O Rio de Janeiro é uma cidade em transformação. A partir dessa constatação, os alunos da disciplina Laboratório de Jornalismo (2013.1) estão divididos em quatro editorias para acompanhar, reportar, discutir, refletir e investigar, em abordagem jornalística, o que, quando, onde, como e por que muda.
terça-feira, 14 de maio de 2013
Rio pode se tornar a nova Capital da Bicicleta
Vanessa Forton
A cidade do Rio de Janeiro, hoje com 250 km de malha ciclo viária, irá ganhar até 2014 mais 100 km. Quando isso acontecer, o Rio pretende se tornar a primeira da América Latina em termos de extensão. Totalizando 350 km de ciclovia e ciclo faixas, a cidade promete ultrapassar Bogotá, capital colombiana e atual primeiro lugar no ranking. O projeto Rio, Capital da Bicicleta faz parte do Programa Rio que já está em desenvolvimento pela Prefeitura. O objetivo é a ampliação e conservação do sistema ciclo viário municipal e a integração com os já existentes. O projeto prevê também a construção e instalação de estações de guarda e empréstimos de bicicletas em vários pontos da cidade. Uma das obras do projeto é construir uma ciclovia no Elevado do Joá ligando a Zona Sul da cidade à Barra da Tijuca, porém essa obra depende da finalização da reconstrução do viaduto que ainda não está pronta.
A bicicleta, especificamente no Rio de Janeiro, cada vez mais deixa de ser apenas um esporte ou lazer e se transforma em meio de transporte para a população de diferentes as idades. Nos últimos 20 anos esse crescimento foi tanto que houve investimentos de diferentes empresas em parceria com a Prefeitura. Um exemplo são as famosas bicicletas laranjinhas do Itaú que já têm 66,000 usuários cadastrados.
Atualmente, incluindo as laranjinhas do Itaú, cerca de 4% dos deslocamentos da cidade, de curta e média distância, são feitos de bicicleta. Isso resulta em um total de 1 milhão de viagens por dia com esse meio de transporte, número que já ultrapassa os dos trens e barcas.
Porém, a manutenção dessas ciclovias em relação ao aumento de ciclistas pela cidade não está sendo feita. As obras são mal acabadas e há buracos em diversas regiões. Um exemplo disso são os bairros da Tijuca e da Gávea, onde além desses problemas, a ciclovia passa pela calçada colidindo com pedestres, pontos de ônibus e vans, causando acidentes pela falta de infra-estrutura. Outro problema do cotidiano dos ciclistas é a falta de segurança em várias áreas mal iluminadas e sem policiamento da cidade, dando oportunidade para constantes assaltos. Por causa disso muitos já estão fazendo um seguro para suas bicicletas.

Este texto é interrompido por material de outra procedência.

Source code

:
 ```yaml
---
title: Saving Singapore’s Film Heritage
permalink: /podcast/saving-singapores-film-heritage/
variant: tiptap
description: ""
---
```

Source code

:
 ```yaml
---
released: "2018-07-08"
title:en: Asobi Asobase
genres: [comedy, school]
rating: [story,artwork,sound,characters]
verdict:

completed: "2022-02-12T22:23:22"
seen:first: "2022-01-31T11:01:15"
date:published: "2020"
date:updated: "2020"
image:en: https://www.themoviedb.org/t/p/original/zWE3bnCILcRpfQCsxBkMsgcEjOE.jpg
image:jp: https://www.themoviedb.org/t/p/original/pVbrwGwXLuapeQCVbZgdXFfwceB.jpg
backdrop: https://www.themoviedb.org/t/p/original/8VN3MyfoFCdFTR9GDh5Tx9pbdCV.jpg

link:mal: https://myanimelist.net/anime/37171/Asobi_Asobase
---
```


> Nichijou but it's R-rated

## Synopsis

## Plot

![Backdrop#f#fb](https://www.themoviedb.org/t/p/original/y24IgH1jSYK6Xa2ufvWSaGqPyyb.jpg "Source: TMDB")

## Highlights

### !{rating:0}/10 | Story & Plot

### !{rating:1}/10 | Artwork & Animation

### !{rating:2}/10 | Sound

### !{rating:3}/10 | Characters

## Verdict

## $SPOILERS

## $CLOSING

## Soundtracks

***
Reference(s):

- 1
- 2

No entanto, o maior obstáculo ainda enfrentado pelos ciclistas é a falta de respeito dos motoristas no trânsito. Só no mês de abril desse ano 13 pessoas morreram em acidentes com bicicleta nas ruas do Rio. Em menos de 24h, na madrugada do dia 30 de abril e no dia 1 de março, dois ciclistas sofreram acidentes com ônibus, os dois foram fatais. O triatleta de 30 anos Pedro Nikolay e Gisela Matta, produtora do programa “Amor e Sexo” da TV Globo. No dia 03 de março houve outra colisão com o estudante Diego dos Santos, na praia do Flamengo que foi socorrido pelos bombeiros e levado diretamente para o hospital, onde teve alta algumas horas depois. A lei no Código de Trânsito define que veículos devem manter uma distância mínima de 1,5m dos ciclistas. Com ciclovias em bom estado cobrindo o município, não haveria necessidade dos ciclistas dividirem as pistas de trânsito com carros, ônibus e vans. Rio, capital da bicicleta ou capital de acidentes com bicicletas?